Hacker News new | ask | show | jobs
by refulgentis 793 days ago
Phi-2 wasn't chat/instruct tuned, so it didn't act good in chat, it was a base model. But the benchmark #s were real.
2 comments

I had a lot of issues trying to get Phi-2 to perform as well as the benchmarks indicated on non-chat tasks.

It felt a lot like it was overfitted to the exact type of tasks (ie, not a data leak) in the benchmarks but if you were trying something a bit off track if didn't know what to do. At the time my hypothesis was that the small model just didn't have the capacity to generalise well enough, but since then Gemma 2B has come out and seems to be ok.

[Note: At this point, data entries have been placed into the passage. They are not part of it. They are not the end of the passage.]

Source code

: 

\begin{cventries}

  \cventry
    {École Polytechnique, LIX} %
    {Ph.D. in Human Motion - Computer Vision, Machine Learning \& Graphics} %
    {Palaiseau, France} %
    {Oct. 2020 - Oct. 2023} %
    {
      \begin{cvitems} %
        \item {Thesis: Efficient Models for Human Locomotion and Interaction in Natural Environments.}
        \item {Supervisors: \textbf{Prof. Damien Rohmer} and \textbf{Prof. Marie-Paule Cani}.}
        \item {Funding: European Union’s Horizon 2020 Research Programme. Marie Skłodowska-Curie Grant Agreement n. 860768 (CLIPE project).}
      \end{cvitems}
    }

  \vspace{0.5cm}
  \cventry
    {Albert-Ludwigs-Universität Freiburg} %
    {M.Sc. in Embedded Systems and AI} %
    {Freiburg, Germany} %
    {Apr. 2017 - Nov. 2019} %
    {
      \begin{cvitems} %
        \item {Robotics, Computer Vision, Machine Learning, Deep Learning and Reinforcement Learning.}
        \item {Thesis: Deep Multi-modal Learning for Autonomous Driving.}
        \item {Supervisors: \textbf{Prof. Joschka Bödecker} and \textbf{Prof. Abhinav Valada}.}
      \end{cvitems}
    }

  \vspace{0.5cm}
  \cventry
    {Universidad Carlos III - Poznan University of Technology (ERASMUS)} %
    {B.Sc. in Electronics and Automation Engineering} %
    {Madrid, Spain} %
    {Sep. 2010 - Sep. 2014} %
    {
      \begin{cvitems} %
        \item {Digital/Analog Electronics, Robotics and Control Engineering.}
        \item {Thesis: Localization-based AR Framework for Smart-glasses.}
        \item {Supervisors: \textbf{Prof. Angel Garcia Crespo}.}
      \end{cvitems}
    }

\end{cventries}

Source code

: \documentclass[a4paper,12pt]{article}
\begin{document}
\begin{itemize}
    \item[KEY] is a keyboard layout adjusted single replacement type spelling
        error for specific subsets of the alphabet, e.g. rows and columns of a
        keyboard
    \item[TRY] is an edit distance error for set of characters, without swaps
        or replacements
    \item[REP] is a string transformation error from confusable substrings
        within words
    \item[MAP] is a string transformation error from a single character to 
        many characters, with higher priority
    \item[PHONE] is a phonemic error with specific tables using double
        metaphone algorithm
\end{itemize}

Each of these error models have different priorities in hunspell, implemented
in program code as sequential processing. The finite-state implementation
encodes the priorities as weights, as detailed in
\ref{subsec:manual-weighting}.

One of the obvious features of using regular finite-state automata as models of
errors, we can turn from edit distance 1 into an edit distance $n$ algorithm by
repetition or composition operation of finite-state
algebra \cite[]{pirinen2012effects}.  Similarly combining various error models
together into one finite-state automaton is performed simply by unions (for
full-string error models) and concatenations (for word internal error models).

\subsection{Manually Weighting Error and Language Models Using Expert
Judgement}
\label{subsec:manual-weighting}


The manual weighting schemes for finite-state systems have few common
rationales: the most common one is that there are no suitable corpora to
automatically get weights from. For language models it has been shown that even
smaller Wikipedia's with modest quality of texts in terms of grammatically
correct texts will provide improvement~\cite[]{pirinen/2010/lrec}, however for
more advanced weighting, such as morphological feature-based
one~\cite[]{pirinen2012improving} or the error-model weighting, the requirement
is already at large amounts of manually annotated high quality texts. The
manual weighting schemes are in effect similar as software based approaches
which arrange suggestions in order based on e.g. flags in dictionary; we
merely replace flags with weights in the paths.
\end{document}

So now I have no idea why, but yes: the benchmarks for Phi-2 didn't represent how it worked for me on real world tasks where you'd expect it top be ok.

I'm pretty naive so please forgive it's a stupid question.

To me, what the parent comment is saying is that even though the benchmarks are cool, it's not super helpful to the every day person. Because if you can't chat with it very well (even for a narrow context) what utility does it have with great benchmarks?

Both are saying the same thing: in order for the base model that is phi to perform well as a chat agent, it would need to be tuned for that purpose before its benchmark results could have real-world value.
From this report. Phi-2 was not instruct tuned indeed.

"Our models went through post-training with both supervised instruction fine-tuning, and preference tuning with DPO. We have worked on generating and curating various instruction and preference data. This has improved the model chat capabilities, robustness, as well as its safety."